* _EXERCISE REQUIREMENTS_
Please return each entry exactly as it appears, but not the pictures.

* _RECORDS FOR PROCESSING_
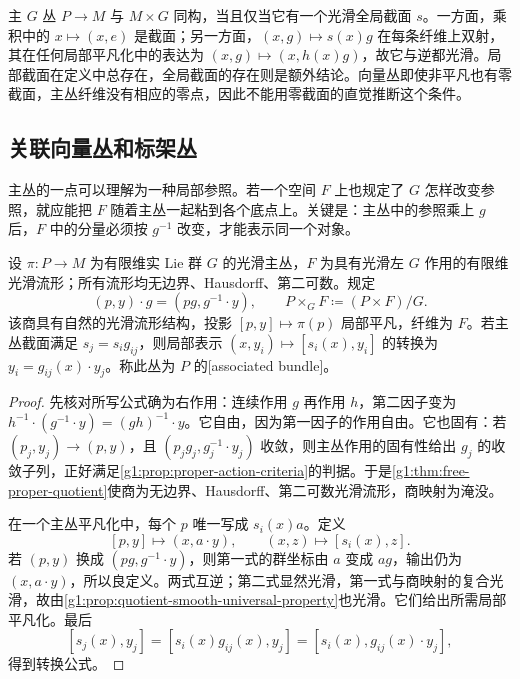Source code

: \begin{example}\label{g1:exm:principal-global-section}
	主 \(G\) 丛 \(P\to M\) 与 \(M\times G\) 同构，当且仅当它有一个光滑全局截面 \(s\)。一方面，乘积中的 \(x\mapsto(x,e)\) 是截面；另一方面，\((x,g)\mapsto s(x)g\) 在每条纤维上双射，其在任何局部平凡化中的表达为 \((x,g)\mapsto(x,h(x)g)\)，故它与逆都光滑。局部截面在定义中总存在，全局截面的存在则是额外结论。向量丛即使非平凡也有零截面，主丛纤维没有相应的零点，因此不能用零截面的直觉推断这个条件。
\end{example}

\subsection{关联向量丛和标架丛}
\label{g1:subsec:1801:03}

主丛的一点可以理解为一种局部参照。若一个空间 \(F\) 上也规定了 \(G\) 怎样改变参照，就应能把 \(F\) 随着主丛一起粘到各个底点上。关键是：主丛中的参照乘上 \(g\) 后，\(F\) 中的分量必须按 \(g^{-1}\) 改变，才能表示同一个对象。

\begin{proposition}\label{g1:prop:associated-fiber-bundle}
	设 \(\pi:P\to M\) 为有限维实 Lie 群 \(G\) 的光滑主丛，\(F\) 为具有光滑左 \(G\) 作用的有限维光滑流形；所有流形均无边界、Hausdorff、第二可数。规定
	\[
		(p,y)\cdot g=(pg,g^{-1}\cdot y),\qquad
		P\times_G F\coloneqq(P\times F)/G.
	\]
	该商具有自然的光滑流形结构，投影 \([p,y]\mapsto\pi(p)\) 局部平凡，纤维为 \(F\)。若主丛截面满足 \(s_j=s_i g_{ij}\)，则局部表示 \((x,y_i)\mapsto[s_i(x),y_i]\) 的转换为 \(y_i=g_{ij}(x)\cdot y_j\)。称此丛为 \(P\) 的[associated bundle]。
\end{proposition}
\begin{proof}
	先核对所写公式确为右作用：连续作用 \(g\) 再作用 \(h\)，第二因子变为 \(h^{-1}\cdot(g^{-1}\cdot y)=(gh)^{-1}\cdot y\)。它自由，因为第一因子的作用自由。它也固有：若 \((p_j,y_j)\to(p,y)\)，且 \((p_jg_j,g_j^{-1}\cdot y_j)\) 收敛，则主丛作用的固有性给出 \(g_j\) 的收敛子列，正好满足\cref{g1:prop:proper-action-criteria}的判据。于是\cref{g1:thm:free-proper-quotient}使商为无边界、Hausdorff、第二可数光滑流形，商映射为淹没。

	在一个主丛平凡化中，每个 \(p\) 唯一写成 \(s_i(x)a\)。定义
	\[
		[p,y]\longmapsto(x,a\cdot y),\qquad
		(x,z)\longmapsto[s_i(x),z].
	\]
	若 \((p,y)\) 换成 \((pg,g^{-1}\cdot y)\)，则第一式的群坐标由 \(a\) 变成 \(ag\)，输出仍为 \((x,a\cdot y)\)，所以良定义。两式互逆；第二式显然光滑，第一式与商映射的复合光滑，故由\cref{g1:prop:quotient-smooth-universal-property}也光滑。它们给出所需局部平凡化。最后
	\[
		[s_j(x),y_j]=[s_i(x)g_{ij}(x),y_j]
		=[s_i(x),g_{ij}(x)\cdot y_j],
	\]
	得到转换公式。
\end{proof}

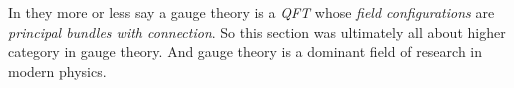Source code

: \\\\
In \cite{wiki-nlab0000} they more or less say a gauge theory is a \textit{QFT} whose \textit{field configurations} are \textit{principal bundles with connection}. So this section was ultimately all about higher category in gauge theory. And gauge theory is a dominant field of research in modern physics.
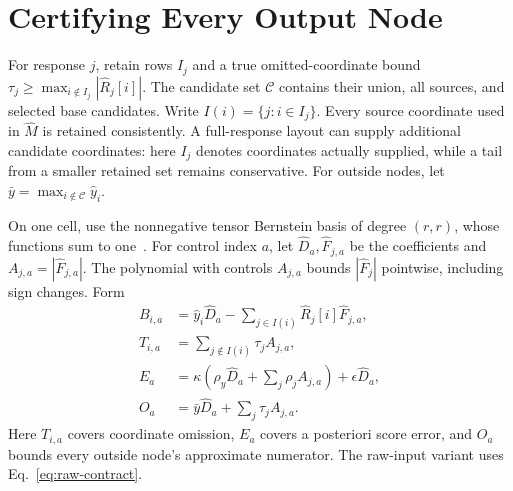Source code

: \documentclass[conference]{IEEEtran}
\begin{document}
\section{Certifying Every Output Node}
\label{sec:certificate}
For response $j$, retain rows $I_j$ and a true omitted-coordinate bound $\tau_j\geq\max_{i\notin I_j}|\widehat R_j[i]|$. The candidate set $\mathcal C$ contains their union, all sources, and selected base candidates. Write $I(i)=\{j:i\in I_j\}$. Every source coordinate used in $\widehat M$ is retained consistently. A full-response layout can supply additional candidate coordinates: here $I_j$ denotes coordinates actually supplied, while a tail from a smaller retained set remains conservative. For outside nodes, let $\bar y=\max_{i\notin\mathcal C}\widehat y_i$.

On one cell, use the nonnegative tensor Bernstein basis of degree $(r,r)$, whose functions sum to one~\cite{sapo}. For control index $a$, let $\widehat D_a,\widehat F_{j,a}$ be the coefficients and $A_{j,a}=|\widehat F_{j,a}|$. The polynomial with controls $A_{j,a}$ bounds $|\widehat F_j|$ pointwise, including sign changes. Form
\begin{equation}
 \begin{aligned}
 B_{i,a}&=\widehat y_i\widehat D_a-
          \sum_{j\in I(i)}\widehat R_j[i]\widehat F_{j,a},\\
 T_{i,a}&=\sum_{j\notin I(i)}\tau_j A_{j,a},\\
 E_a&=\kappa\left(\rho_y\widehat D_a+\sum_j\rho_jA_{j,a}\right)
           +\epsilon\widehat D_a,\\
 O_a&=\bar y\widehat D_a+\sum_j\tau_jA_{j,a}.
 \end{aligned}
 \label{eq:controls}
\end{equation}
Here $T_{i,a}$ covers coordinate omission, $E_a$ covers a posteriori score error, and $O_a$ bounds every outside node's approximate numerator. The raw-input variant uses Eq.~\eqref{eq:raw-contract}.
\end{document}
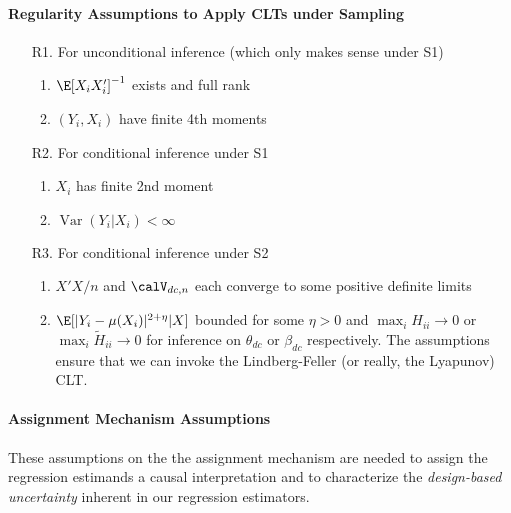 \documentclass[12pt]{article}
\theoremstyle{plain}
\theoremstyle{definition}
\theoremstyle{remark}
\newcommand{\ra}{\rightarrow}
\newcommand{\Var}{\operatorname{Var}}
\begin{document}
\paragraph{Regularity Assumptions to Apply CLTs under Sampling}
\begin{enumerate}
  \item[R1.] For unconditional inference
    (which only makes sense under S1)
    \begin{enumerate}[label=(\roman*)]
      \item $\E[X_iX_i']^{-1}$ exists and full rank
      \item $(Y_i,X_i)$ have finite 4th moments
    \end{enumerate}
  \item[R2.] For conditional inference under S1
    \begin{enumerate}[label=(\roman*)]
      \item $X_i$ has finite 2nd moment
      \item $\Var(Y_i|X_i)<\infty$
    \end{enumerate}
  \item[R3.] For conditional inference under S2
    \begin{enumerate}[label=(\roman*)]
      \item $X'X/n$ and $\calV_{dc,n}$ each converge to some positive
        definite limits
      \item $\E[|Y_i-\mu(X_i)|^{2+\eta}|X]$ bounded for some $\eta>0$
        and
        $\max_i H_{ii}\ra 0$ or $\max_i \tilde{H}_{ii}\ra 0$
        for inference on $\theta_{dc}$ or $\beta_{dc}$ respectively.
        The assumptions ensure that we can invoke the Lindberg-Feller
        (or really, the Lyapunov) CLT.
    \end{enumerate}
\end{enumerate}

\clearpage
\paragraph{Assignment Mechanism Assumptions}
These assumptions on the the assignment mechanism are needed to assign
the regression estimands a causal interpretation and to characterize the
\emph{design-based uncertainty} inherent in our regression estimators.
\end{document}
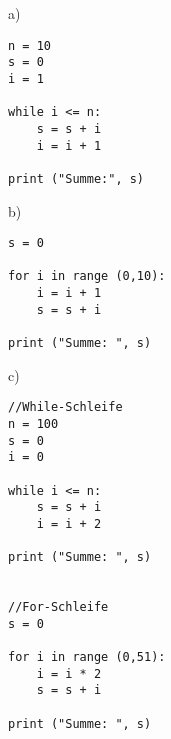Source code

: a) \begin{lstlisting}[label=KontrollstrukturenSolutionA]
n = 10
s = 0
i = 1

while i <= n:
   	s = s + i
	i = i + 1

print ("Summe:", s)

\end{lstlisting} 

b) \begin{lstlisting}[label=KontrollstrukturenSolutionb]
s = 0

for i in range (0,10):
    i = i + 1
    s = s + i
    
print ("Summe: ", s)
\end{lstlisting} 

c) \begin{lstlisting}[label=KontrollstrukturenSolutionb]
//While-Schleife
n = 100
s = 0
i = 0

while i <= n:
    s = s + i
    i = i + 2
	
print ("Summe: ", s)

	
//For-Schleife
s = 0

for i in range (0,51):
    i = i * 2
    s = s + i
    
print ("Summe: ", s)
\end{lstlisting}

* _TASK SOLUTION_
Source code

: \begin{example}\label{g1:exm:principal-global-section}
	主 \(G\) 丛 \(P\to M\) 与 \(M\times G\) 同构，当且仅当它有一个光滑全局截面 \(s\)。一方面，乘积中的 \(x\mapsto(x,e)\) 是截面；另一方面，\((x,g)\mapsto s(x)g\) 在每条纤维上双射，其在任何局部平凡化中的表达为 \((x,g)\mapsto(x,h(x)g)\)，故它与逆都光滑。局部截面在定义中总存在，全局截面的存在则是额外结论。向量丛即使非平凡也有零截面，主丛纤维没有相应的零点，因此不能用零截面的直觉推断这个条件。
\end{example}

\subsection{关联向量丛和标架丛}
\label{g1:subsec:1801:03}

主丛的一点可以理解为一种局部参照。若一个空间 \(F\) 上也规定了 \(G\) 怎样改变参照，就应能把 \(F\) 随着主丛一起粘到各个底点上。关键是：主丛中的参照乘上 \(g\) 后，\(F\) 中的分量必须按 \(g^{-1}\) 改变，才能表示同一个对象。

\begin{proposition}\label{g1:prop:associated-fiber-bundle}
	设 \(\pi:P\to M\) 为有限维实 Lie 群 \(G\) 的光滑主丛，\(F\) 为具有光滑左 \(G\) 作用的有限维光滑流形；所有流形均无边界、Hausdorff、第二可数。规定
	\[
		(p,y)\cdot g=(pg,g^{-1}\cdot y),\qquad
		P\times_G F\coloneqq(P\times F)/G.
	\]
	该商具有自然的光滑流形结构，投影 \([p,y]\mapsto\pi(p)\) 局部平凡，纤维为 \(F\)。若主丛截面满足 \(s_j=s_i g_{ij}\)，则局部表示 \((x,y_i)\mapsto[s_i(x),y_i]\) 的转换为 \(y_i=g_{ij}(x)\cdot y_j\)。称此丛为 \(P\) 的[associated bundle]。
\end{proposition}
\begin{proof}
	先核对所写公式确为右作用：连续作用 \(g\) 再作用 \(h\)，第二因子变为 \(h^{-1}\cdot(g^{-1}\cdot y)=(gh)^{-1}\cdot y\)。它自由，因为第一因子的作用自由。它也固有：若 \((p_j,y_j)\to(p,y)\)，且 \((p_jg_j,g_j^{-1}\cdot y_j)\) 收敛，则主丛作用的固有性给出 \(g_j\) 的收敛子列，正好满足\cref{g1:prop:proper-action-criteria}的判据。于是\cref{g1:thm:free-proper-quotient}使商为无边界、Hausdorff、第二可数光滑流形，商映射为淹没。

	在一个主丛平凡化中，每个 \(p\) 唯一写成 \(s_i(x)a\)。定义
	\[
		[p,y]\longmapsto(x,a\cdot y),\qquad
		(x,z)\longmapsto[s_i(x),z].
	\]
	若 \((p,y)\) 换成 \((pg,g^{-1}\cdot y)\)，则第一式的群坐标由 \(a\) 变成 \(ag\)，输出仍为 \((x,a\cdot y)\)，所以良定义。两式互逆；第二式显然光滑，第一式与商映射的复合光滑，故由\cref{g1:prop:quotient-smooth-universal-property}也光滑。它们给出所需局部平凡化。最后
	\[
		[s_j(x),y_j]=[s_i(x)g_{ij}(x),y_j]
		=[s_i(x),g_{ij}(x)\cdot y_j],
	\]
	得到转换公式。
\end{proof}

Source code

: \\\\
In \cite{wiki-nlab0000} they more or less say a gauge theory is a \textit{QFT} whose \textit{field configurations} are \textit{principal bundles with connection}. So this section was ultimately all about higher category in gauge theory. And gauge theory is a dominant field of research in modern physics.
Source code

: \documentclass[conference]{IEEEtran}
\begin{document}
\section{Certifying Every Output Node}
\label{sec:certificate}
For response $j$, retain rows $I_j$ and a true omitted-coordinate bound $\tau_j\geq\max_{i\notin I_j}|\widehat R_j[i]|$. The candidate set $\mathcal C$ contains their union, all sources, and selected base candidates. Write $I(i)=\{j:i\in I_j\}$. Every source coordinate used in $\widehat M$ is retained consistently. A full-response layout can supply additional candidate coordinates: here $I_j$ denotes coordinates actually supplied, while a tail from a smaller retained set remains conservative. For outside nodes, let $\bar y=\max_{i\notin\mathcal C}\widehat y_i$.

On one cell, use the nonnegative tensor Bernstein basis of degree $(r,r)$, whose functions sum to one~\cite{sapo}. For control index $a$, let $\widehat D_a,\widehat F_{j,a}$ be the coefficients and $A_{j,a}=|\widehat F_{j,a}|$. The polynomial with controls $A_{j,a}$ bounds $|\widehat F_j|$ pointwise, including sign changes. Form
\begin{equation}
 \begin{aligned}
 B_{i,a}&=\widehat y_i\widehat D_a-
          \sum_{j\in I(i)}\widehat R_j[i]\widehat F_{j,a},\\
 T_{i,a}&=\sum_{j\notin I(i)}\tau_j A_{j,a},\\
 E_a&=\kappa\left(\rho_y\widehat D_a+\sum_j\rho_jA_{j,a}\right)
           +\epsilon\widehat D_a,\\
 O_a&=\bar y\widehat D_a+\sum_j\tau_jA_{j,a}.
 \end{aligned}
 \label{eq:controls}
\end{equation}
Here $T_{i,a}$ covers coordinate omission, $E_a$ covers a posteriori score error, and $O_a$ bounds every outside node's approximate numerator. The raw-input variant uses Eq.~\eqref{eq:raw-contract}.
\end{document}
 \documentclass[12pt]{article}
\theoremstyle{plain}
\theoremstyle{definition}
\theoremstyle{remark}
\newcommand{\ra}{\rightarrow}
\newcommand{\Var}{\operatorname{Var}}
\begin{document}
\paragraph{Regularity Assumptions to Apply CLTs under Sampling}
\begin{enumerate}
  \item[R1.] For unconditional inference
    (which only makes sense under S1)
    \begin{enumerate}[label=(\roman*)]
      \item $\E[X_iX_i']^{-1}$ exists and full rank
      \item $(Y_i,X_i)$ have finite 4th moments
    \end{enumerate}
  \item[R2.] For conditional inference under S1
    \begin{enumerate}[label=(\roman*)]
      \item $X_i$ has finite 2nd moment
      \item $\Var(Y_i|X_i)<\infty$
    \end{enumerate}
  \item[R3.] For conditional inference under S2
    \begin{enumerate}[label=(\roman*)]
      \item $X'X/n$ and $\calV_{dc,n}$ each converge to some positive
        definite limits
      \item $\E[|Y_i-\mu(X_i)|^{2+\eta}|X]$ bounded for some $\eta>0$
        and
        $\max_i H_{ii}\ra 0$ or $\max_i \tilde{H}_{ii}\ra 0$
        for inference on $\theta_{dc}$ or $\beta_{dc}$ respectively.
        The assumptions ensure that we can invoke the Lindberg-Feller
        (or really, the Lyapunov) CLT.
    \end{enumerate}
\end{enumerate}

\clearpage
\paragraph{Assignment Mechanism Assumptions}
These assumptions on the the assignment mechanism are needed to assign
the regression estimands a causal interpretation and to characterize the
\emph{design-based uncertainty} inherent in our regression estimators.
\end{document}
Source code

: a) \begin{lstlisting}[label=KontrollstrukturenSolutionA]
n = 10
s = 0
i = 1

while i <= n:
   	s = s + i
	i = i + 1

print ("Summe:", s)

\end{lstlisting} 

b) \begin{lstlisting}[label=KontrollstrukturenSolutionb]
s = 0

for i in range (0,10):
    i = i + 1
    s = s + i
    
print ("Summe: ", s)
\end{lstlisting} 

c) \begin{lstlisting}[label=KontrollstrukturenSolutionb]
//While-Schleife
n = 100
s = 0
i = 0

while i <= n:
    s = s + i
    i = i + 2
	
print ("Summe: ", s)

	
//For-Schleife
s = 0

for i in range (0,51):
    i = i * 2
    s = s + i
    
print ("Summe: ", s)
\end{lstlisting}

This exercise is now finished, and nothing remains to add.